Posted by Admin on May 26, 2012

http://cosmicstories.wordpress.com/2012/05/17/a-brief-history-of-hinduism/

A brief history of Hinduism

May 17, 2012 by

|| Like mothers to their calves, like milch kine with their milk, so, Sindhu, unto thee the roaring rivers run.
Thou leadest as a warrior king thine army’s wings what time thou comest in the van of these swift streams. || [Rig Veda]

The word Hindu is derived from word Sindhu which means Indus in English. The religion of the people at eastern side of Indus was called Hinduism by Arabs and British.

When we didn’t have any answers to the questions of the universe, our ancestors used to invoke a super-natural entity to answer those curiosities. That Supernatural power is God. Religion is a set of cultures and beliefs which tells human-beings about how to live their life morally and connect their human self with a metaphysical self of God. Naturally, every tribe, culture, nation, race must have had their own set of supernatural beliefs. In India, different groups of people believed in different kind of Gods and performed different rituals to please them.

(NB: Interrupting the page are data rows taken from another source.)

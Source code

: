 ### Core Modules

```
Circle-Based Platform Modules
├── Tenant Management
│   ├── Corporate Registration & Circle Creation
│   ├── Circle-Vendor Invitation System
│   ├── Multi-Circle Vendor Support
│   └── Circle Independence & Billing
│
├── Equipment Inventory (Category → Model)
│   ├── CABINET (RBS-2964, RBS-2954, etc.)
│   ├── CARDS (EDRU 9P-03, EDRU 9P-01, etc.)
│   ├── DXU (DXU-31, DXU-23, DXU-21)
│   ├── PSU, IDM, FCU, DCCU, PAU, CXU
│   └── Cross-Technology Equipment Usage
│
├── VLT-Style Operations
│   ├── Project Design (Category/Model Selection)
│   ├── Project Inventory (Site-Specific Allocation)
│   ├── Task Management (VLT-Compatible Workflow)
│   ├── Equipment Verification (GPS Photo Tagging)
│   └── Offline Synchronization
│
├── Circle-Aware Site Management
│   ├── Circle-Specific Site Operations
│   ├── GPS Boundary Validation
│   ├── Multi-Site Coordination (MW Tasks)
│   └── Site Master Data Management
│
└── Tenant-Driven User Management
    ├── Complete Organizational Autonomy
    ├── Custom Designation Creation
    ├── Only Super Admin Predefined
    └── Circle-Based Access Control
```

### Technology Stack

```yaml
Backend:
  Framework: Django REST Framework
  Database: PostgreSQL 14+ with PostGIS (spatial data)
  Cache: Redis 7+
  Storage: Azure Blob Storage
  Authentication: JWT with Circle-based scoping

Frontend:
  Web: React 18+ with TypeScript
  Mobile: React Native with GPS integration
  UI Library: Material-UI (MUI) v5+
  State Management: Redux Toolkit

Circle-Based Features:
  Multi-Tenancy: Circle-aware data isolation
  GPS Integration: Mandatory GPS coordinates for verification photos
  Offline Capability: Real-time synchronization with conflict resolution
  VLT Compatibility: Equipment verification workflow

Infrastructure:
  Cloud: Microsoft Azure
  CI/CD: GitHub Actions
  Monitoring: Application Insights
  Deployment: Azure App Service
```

The oldest civilization in India established itself around the river Indus.  It was called the Indus Valley Civilization. This is considered one of the oldest civilizations in human history (est. 3300 BCE). Seals have been found during excavations which show that the Indus valley people revered a deity which almost looked like Lord Shiva. Also, seals of Swastika and remnants of fire altars have been found in the excavations of Kalibangan.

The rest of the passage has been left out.